Self-Service Performance Regression Testing
Overview
This guide enables teams to run their own performance regression testing without requiring Performance Enablement support.
Who this is for: Teams who understand what they’re testing and why. If you need help defining what to test or how to test a new component, escalate to Performance Enablement.
When to Use This Guide
- Validating performance under load
- Testing major upgrades for performance regressions
- Validating performance before infrastructure changes
Prerequisites
Before starting, ensure you have:
Skills & Experience
- GitLab Environment Toolkit (GET) experience: You’ve deployed a reference architecture before (or can follow the GET quick start guide)
- GitLab Performance Tool (GPT) experience: You’ve loaded data and run tests with GPT (or can follow the GPT quick start guide)
- Understanding of the change: You know what component/feature is being tested and why
Access & Accounts
- Access to GitLab Sandbox
- GitLab.com account with pull access to pre-release images
- GCP/AWS accounts within your sandbox account
Not sure if you’re ready?
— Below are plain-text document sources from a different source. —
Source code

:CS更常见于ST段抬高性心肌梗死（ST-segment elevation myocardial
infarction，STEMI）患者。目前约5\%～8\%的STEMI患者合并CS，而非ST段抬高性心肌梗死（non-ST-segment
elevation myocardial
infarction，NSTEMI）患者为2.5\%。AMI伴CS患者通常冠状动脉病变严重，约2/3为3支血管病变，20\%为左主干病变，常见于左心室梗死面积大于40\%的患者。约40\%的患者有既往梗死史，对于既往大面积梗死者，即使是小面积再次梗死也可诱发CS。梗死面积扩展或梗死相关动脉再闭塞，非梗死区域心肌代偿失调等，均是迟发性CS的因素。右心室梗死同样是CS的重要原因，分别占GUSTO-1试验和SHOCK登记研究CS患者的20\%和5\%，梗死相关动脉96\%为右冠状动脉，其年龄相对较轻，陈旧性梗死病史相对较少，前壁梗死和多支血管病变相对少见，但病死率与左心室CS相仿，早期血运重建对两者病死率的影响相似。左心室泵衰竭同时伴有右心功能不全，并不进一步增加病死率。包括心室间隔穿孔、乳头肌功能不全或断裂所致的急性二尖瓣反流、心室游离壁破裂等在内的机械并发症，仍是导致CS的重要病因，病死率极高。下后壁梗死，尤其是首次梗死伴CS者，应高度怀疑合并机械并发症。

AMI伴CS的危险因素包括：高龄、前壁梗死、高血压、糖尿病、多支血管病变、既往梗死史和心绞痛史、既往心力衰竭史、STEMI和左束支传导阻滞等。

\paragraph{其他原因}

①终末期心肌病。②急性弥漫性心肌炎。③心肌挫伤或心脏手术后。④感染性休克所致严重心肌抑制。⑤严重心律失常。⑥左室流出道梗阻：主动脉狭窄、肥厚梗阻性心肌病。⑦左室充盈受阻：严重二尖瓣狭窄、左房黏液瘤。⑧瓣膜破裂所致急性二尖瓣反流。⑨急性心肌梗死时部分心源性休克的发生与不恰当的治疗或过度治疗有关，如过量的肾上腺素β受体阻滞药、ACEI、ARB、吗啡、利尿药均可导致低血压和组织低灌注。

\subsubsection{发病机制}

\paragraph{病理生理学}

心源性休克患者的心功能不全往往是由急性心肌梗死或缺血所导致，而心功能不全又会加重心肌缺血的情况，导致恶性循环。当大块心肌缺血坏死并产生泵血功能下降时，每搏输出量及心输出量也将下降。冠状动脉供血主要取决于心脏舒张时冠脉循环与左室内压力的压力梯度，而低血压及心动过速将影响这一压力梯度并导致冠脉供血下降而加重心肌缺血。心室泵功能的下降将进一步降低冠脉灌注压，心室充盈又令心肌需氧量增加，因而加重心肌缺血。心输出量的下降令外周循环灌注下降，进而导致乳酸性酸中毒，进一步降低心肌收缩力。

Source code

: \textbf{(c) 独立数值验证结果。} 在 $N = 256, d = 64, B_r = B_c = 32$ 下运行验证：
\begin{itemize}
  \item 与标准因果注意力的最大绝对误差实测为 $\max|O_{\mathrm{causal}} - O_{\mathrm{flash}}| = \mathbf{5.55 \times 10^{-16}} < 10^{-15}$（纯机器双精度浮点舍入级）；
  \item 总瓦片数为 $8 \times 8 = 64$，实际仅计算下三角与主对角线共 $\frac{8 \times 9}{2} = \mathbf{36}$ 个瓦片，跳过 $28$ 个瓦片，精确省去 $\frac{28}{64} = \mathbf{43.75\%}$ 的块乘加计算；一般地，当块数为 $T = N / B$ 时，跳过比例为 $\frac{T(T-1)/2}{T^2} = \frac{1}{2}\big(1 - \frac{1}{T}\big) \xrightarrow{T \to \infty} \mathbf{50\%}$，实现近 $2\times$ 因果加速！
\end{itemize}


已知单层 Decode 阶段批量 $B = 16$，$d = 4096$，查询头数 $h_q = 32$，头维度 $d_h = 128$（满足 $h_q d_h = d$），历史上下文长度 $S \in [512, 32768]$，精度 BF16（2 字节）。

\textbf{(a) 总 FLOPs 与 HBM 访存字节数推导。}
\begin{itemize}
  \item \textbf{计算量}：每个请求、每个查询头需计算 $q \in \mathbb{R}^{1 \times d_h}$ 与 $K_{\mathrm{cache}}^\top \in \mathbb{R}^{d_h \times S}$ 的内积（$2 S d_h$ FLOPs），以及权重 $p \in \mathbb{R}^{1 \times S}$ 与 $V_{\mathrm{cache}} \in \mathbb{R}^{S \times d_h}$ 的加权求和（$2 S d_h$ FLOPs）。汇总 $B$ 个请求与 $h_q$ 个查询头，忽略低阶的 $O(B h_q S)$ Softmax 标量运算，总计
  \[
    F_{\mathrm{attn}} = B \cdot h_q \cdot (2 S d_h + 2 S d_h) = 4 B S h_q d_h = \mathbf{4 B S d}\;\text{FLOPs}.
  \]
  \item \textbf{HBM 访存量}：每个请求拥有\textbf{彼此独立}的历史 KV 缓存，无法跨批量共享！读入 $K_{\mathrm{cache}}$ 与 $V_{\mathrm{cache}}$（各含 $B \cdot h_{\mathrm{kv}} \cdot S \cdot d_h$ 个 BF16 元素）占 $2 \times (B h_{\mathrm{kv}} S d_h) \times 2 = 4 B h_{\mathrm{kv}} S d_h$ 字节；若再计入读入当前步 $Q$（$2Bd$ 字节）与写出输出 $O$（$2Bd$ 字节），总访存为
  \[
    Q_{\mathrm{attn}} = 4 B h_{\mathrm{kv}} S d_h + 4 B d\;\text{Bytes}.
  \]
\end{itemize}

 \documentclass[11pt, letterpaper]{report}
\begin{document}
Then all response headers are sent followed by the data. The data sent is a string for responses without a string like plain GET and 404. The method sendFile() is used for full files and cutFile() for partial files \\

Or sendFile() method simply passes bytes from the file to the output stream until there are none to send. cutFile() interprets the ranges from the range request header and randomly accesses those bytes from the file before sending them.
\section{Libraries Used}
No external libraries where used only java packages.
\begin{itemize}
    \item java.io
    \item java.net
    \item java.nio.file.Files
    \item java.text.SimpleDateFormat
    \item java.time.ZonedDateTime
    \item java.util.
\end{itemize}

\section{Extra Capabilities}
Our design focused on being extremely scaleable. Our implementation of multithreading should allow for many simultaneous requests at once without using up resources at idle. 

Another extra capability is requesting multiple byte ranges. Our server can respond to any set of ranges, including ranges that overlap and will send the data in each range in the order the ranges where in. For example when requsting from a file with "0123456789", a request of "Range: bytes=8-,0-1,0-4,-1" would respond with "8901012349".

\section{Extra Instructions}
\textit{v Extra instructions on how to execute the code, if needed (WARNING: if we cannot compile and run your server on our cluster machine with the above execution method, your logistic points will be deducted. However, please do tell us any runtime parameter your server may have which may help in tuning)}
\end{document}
Review the GET and GPT quick start guides above. If you get stuck, escalate to Performance Enablement.
Using This Guide in Your Work
This handbook page provides comprehensive implementation guidance for running performance regression tests and is paired with an issue template on the GitLab project to track progress. Create a work item using the Performance Regression Testing template to begin.
How to use these resources together
- Read this handbook page to understand the full process and implementation details
- Open a work item using the template to track your progress and results
- Reference specific sections of this handbook as you work through each phase
- Document your findings in the work item for team visibility
The handbook page provides the “why” and “how” details, while the work item template provides the “what” checklist for tracking progress.
Quick Decision Tree
flowchart TD
%% Nodes
Prep["Preparation<br/>(Define Test & Success, Choose Architecture)"]
Setup["Setup<br/>(GCP, GET Config, Deploy, Seed Data)"]
baseline{Need<br>Baseline?}
Baseline_test["Baseline Test<br/>(Run Test, Capture Results)"]
Upgrade_test["Upgrade & Test<br/>(Upgrade, Run Test, Capture Results)"]
Analysis["Analysis<br/>(Compare, Document, Cleanup)"]
Upgrade{Need<br>Upgrade Test?}
%% Map
Prep --> Setup
Setup --> baseline
baseline -->|No| Upgrade_test
baseline -->|Yes| Baseline_test
Baseline_test --> Upgrade
Upgrade -- Yes -->Upgrade_test
Upgrade -- No --> Analysis
Upgrade_test --> Analysis
%% Links
click Prep "#test-preparation"
click Setup "#setup-testing"
click Baseline_test "#baseline-testing"
click Upgrade_test "#upgrade-testing"
click Analysis "#analysis-and-results"
Test Preparation
flowchart LR
%% Nodes
Testing["Define<br/>Testing"]
Success["Identify<br/>Success Criteria"]
Architecture["Choose<br/>Reference Architecture"]
Test_image["Identify<br/>Test Image"]
%% Map
Testing --> Success
Success --> Architecture
Architecture --> Test_image
%% Links
click Testing "#define-testing"
click Success "#identify-success-criteria"
click Architecture "#choose-reference-architecture"
click Test_image "#identify-test-image"
Define Testing
Your team should already understand what you’re testing and why.
- What component/feature is being tested
- What change is being evaluated (e.g., Rails 7.2 upgrade, Ruby 3.3 upgrade)
- Expected impact areas (API response times, throughput, memory usage)
This step will also include deciding which tests to run and which test tooling you need to run it. This example will work off of GPT being selected as as the test tool, but we have others that can be used:
If GPT is selected as the test tool, there are a number of tests and load levels pre defined that are defined that can be used.
If there is not an existing test/load level that covers the desired use case, new will need to be written.
If you’re unsure about scope: Escalate to Performance Enablement before proceeding.
Identify Success Criteria
When running a performance test, having an idea of what success looks like can make the difference between a success or failure or wasted effort. You should know what success looks like to guide your efforts, or you may not capture the information you need and have to re-run the testing. Some examples:
- Performance didn’t degrade from the baseline
- Performance has improved by X % in comparison to the baseline
- We’ve identified the performance characteristics of a new feature under load
- We’ve established a baseline for this component
Part of determining the Success Criteria is determining what the baseline to compare against is. Is there an existing baseline that can be used or should you run a new baseline? Or is establishing a baseline the goal?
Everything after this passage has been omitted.